*SUPPLIED RECORDS*.
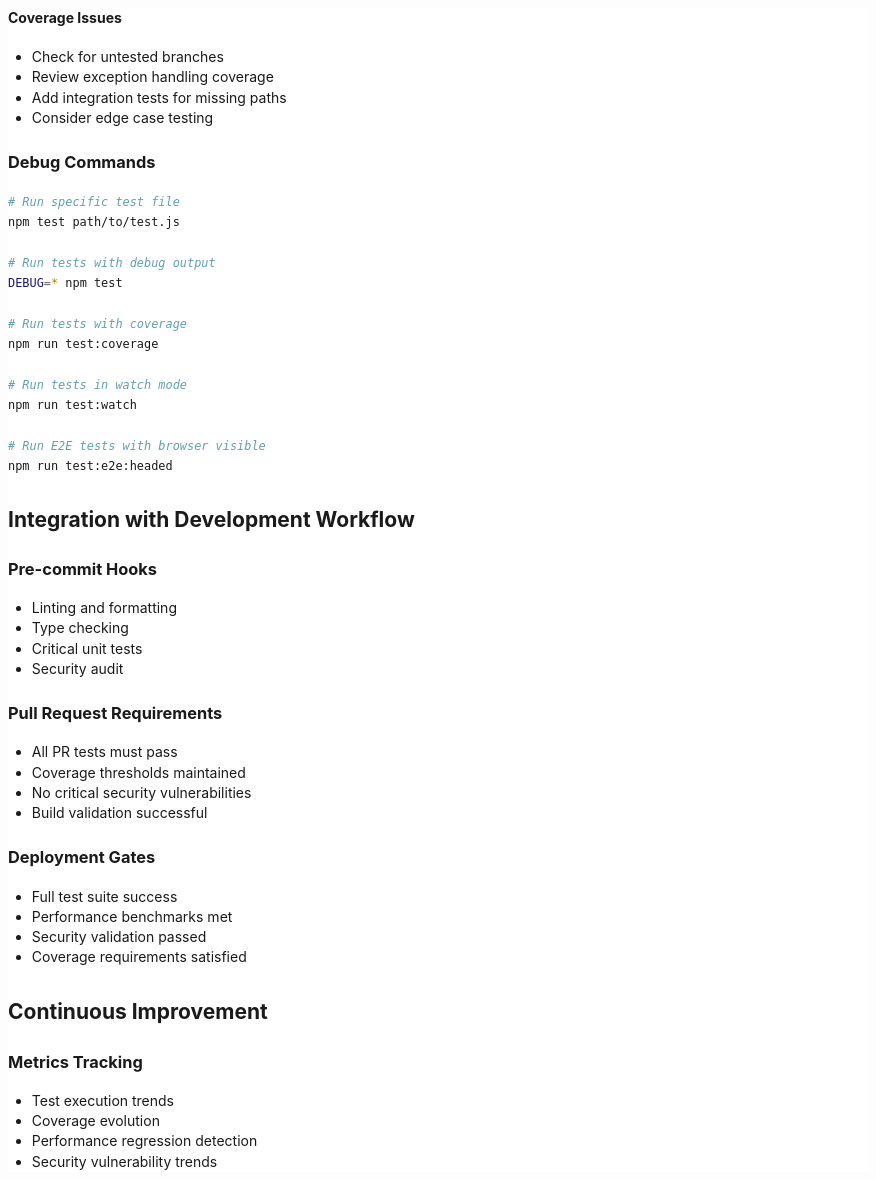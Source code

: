 #### Coverage Issues
- Check for untested branches
- Review exception handling coverage
- Add integration tests for missing paths
- Consider edge case testing

### Debug Commands
```bash
# Run specific test file
npm test path/to/test.js

# Run tests with debug output
DEBUG=* npm test

# Run tests with coverage
npm run test:coverage

# Run tests in watch mode
npm run test:watch

# Run E2E tests with browser visible
npm run test:e2e:headed
```

## Integration with Development Workflow

### Pre-commit Hooks
- Linting and formatting
- Type checking
- Critical unit tests
- Security audit

### Pull Request Requirements
- All PR tests must pass
- Coverage thresholds maintained
- No critical security vulnerabilities
- Build validation successful

### Deployment Gates
- Full test suite success
- Performance benchmarks met
- Security validation passed
- Coverage requirements satisfied

## Continuous Improvement

### Metrics Tracking
- Test execution trends
- Coverage evolution
- Performance regression detection
- Security vulnerability trends
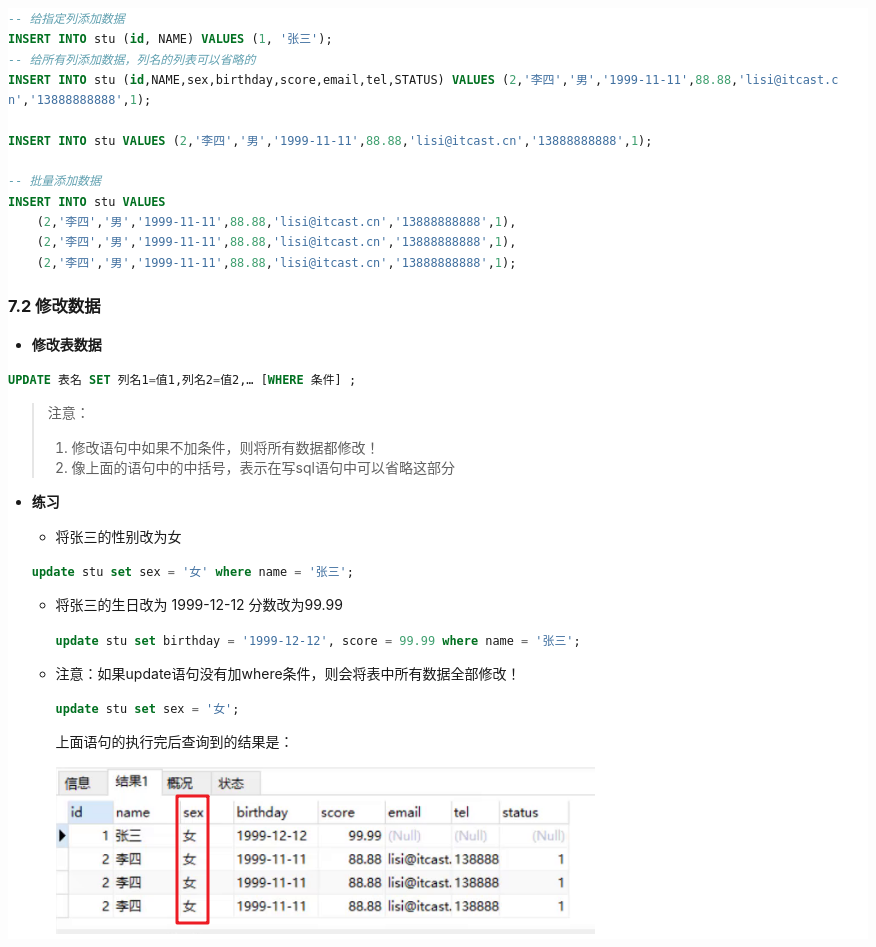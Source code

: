 

```sql
-- 给指定列添加数据
INSERT INTO stu (id, NAME) VALUES (1, '张三');
-- 给所有列添加数据，列名的列表可以省略的
INSERT INTO stu (id,NAME,sex,birthday,score,email,tel,STATUS) VALUES (2,'李四','男','1999-11-11',88.88,'lisi@itcast.cn','13888888888',1);

INSERT INTO stu VALUES (2,'李四','男','1999-11-11',88.88,'lisi@itcast.cn','13888888888',1);

-- 批量添加数据
INSERT INTO stu VALUES 
	(2,'李四','男','1999-11-11',88.88,'lisi@itcast.cn','13888888888',1),
	(2,'李四','男','1999-11-11',88.88,'lisi@itcast.cn','13888888888',1),
	(2,'李四','男','1999-11-11',88.88,'lisi@itcast.cn','13888888888',1);
```



### 7.2  修改数据

* **修改表数据**

```sql
UPDATE 表名 SET 列名1=值1,列名2=值2,… [WHERE 条件] ;
```

> 注意：
>
> 1. 修改语句中如果不加条件，则将所有数据都修改！
> 2. 像上面的语句中的中括号，表示在写sql语句中可以省略这部分



* **练习**

    *  将张三的性别改为女

    ```sql
    update stu set sex = '女' where name = '张三';
    ```

    * 将张三的生日改为 1999-12-12 分数改为99.99

      ```sql
      update stu set birthday = '1999-12-12', score = 99.99 where name = '张三';
      ```

    * 注意：如果update语句没有加where条件，则会将表中所有数据全部修改！

      ```sql
      update stu set sex = '女';
      ```

      上面语句的执行完后查询到的结果是：

      ![image-20210722204233305](assets/image-20210722204233305.png)
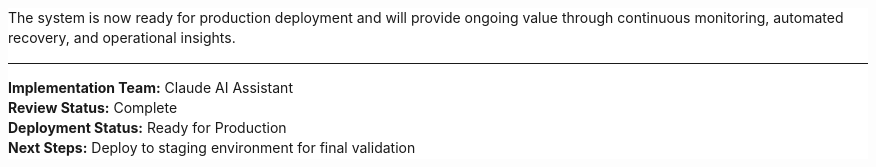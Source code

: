 The system is now ready for production deployment and will provide ongoing value through continuous monitoring, automated recovery, and operational insights.

---

**Implementation Team:** Claude AI Assistant  
**Review Status:** Complete  
**Deployment Status:** Ready for Production  
**Next Steps:** Deploy to staging environment for final validation
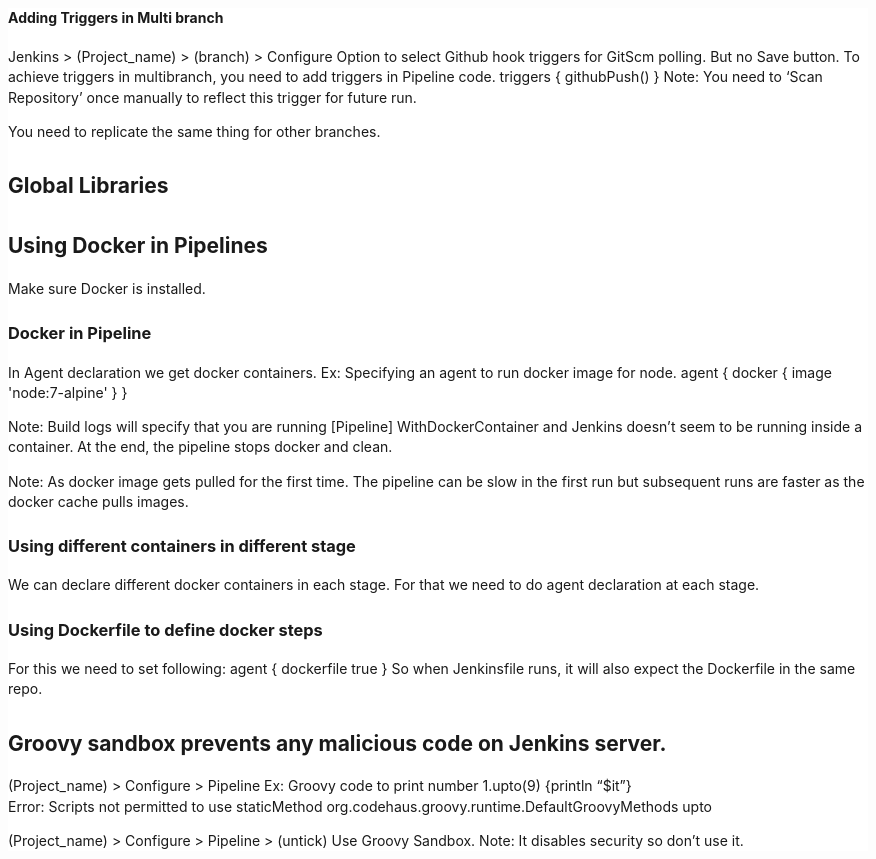 #### Adding Triggers in Multi branch
Jenkins > (Project_name) > (branch) > Configure
Option to select Github hook triggers for GitScm polling. But no Save button. 
To achieve triggers in multibranch, you need to add triggers in Pipeline code.
triggers {
   githubPush()
}
Note: You need to ‘Scan Repository’ once manually to reflect this trigger for future run. 

You need to replicate the same thing for other branches.

## Global Libraries


## Using Docker in Pipelines
Make sure Docker is installed.

### Docker in Pipeline
In Agent declaration we get docker containers.
Ex: Specifying an agent to run docker image for node.
agent {
   docker { image 'node:7-alpine' }
}

Note: Build logs will specify that you are running [Pipeline] WithDockerContainer and Jenkins doesn’t seem to be running inside a container.
At the end, the pipeline stops docker and clean. 

Note: As docker image gets pulled for the first time. The pipeline can be slow in the first run but subsequent runs are faster as the docker cache pulls images. 

### Using different containers in different stage
We can declare different docker containers in each stage. 
For that we need to do agent declaration at each stage.

### Using Dockerfile to define docker steps
For this we need to set following:
agent { dockerfile true }
So when Jenkinsfile runs, it will also expect the Dockerfile in the same repo. 


## Groovy sandbox prevents any malicious code on Jenkins server.  
(Project_name) > Configure > Pipeline
Ex: Groovy code to print number
1.upto(9) {println “$it”}          
Error: Scripts not permitted to use staticMethod org.codehaus.groovy.runtime.DefaultGroovyMethods upto

(Project_name) > Configure > Pipeline > (untick) Use Groovy Sandbox.
Note: It disables security so don’t use it.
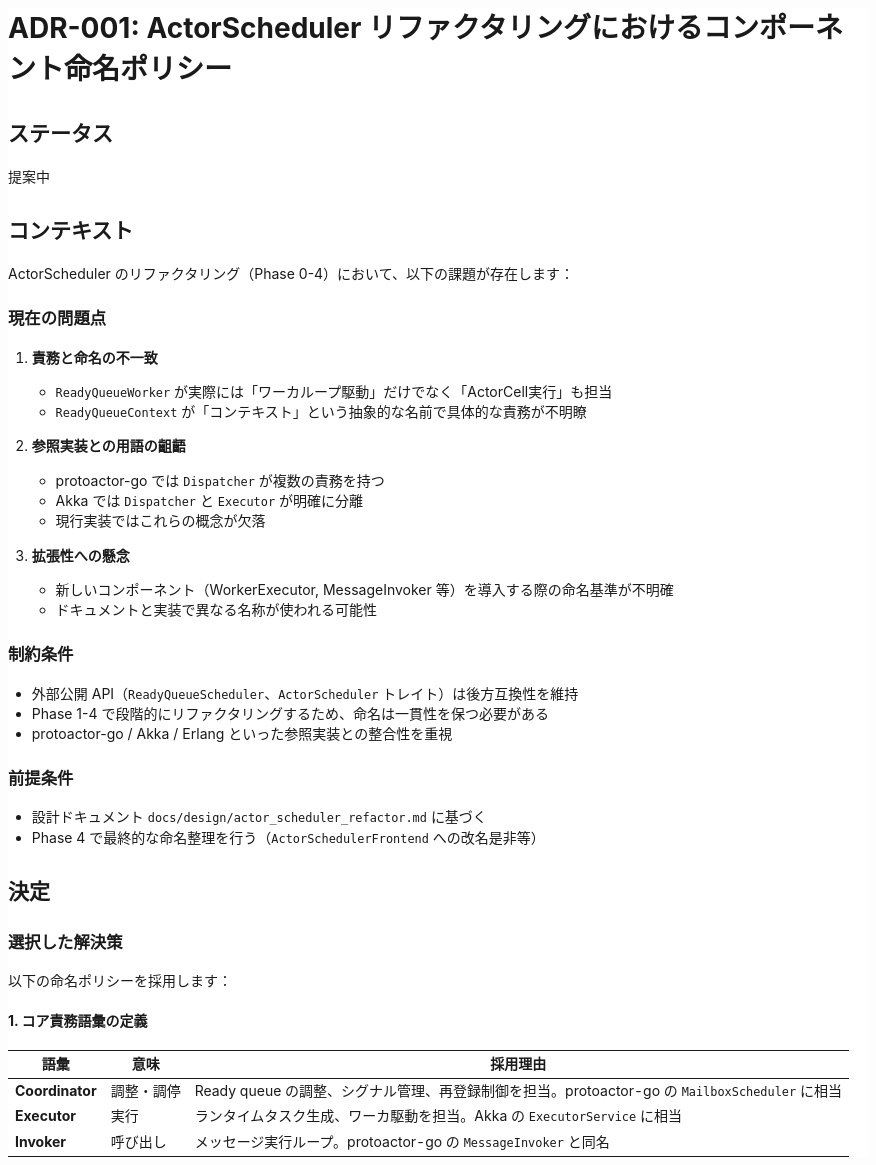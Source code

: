 # ADR-001: ActorScheduler リファクタリングにおけるコンポーネント命名ポリシー

## ステータス

提案中

## コンテキスト

ActorScheduler のリファクタリング（Phase 0-4）において、以下の課題が存在します：

### 現在の問題点

1. **責務と命名の不一致**
   - `ReadyQueueWorker` が実際には「ワーカループ駆動」だけでなく「ActorCell実行」も担当
   - `ReadyQueueContext` が「コンテキスト」という抽象的な名前で具体的な責務が不明瞭

2. **参照実装との用語の齟齬**
   - protoactor-go では `Dispatcher` が複数の責務を持つ
   - Akka では `Dispatcher` と `Executor` が明確に分離
   - 現行実装ではこれらの概念が欠落

3. **拡張性への懸念**
   - 新しいコンポーネント（WorkerExecutor, MessageInvoker 等）を導入する際の命名基準が不明確
   - ドキュメントと実装で異なる名称が使われる可能性

### 制約条件

- 外部公開 API（`ReadyQueueScheduler`、`ActorScheduler` トレイト）は後方互換性を維持
- Phase 1-4 で段階的にリファクタリングするため、命名は一貫性を保つ必要がある
- protoactor-go / Akka / Erlang といった参照実装との整合性を重視

### 前提条件

- 設計ドキュメント `docs/design/actor_scheduler_refactor.md` に基づく
- Phase 4 で最終的な命名整理を行う（`ActorSchedulerFrontend` への改名是非等）

## 決定

### 選択した解決策

以下の命名ポリシーを採用します：

#### 1. コア責務語彙の定義

| 語彙 | 意味 | 採用理由 |
|------|------|----------|
| **Coordinator** | 調整・調停 | Ready queue の調整、シグナル管理、再登録制御を担当。protoactor-go の `MailboxScheduler` に相当 |
| **Executor** | 実行 | ランタイムタスク生成、ワーカ駆動を担当。Akka の `ExecutorService` に相当 |
| **Invoker** | 呼び出し | メッセージ実行ループ。protoactor-go の `MessageInvoker` と同名 |
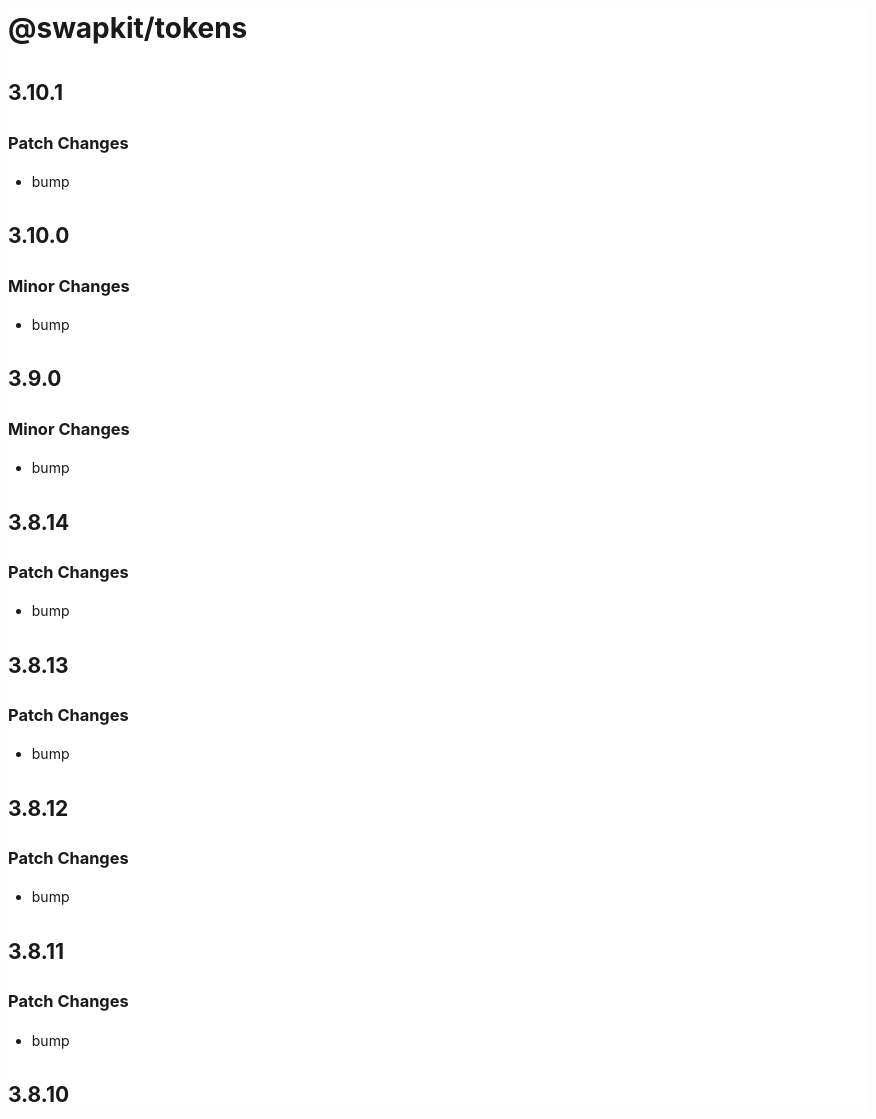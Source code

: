 # @swapkit/tokens

## 3.10.1

### Patch Changes

- bump

## 3.10.0

### Minor Changes

- bump

## 3.9.0

### Minor Changes

- bump

## 3.8.14

### Patch Changes

- bump

## 3.8.13

### Patch Changes

- bump

## 3.8.12

### Patch Changes

- bump

## 3.8.11

### Patch Changes

- bump

## 3.8.10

*YOUR ASSIGNMENT*. Every line from the data above that contains "INSERT" must appear in the answer.

*ANSWER TO THIS TASK*.
INSERT INTO stu (id, NAME) VALUES (1, '张三');
INSERT INTO stu (id,NAME,sex,birthday,score,email,tel,STATUS) VALUES (2,'李四','男','1999-11-11',88.88,'lisi@itcast.cn','13888888888',1);
INSERT INTO stu VALUES (2,'李四','男','1999-11-11',88.88,'lisi@itcast.cn','13888888888',1);
INSERT INTO stu VALUES 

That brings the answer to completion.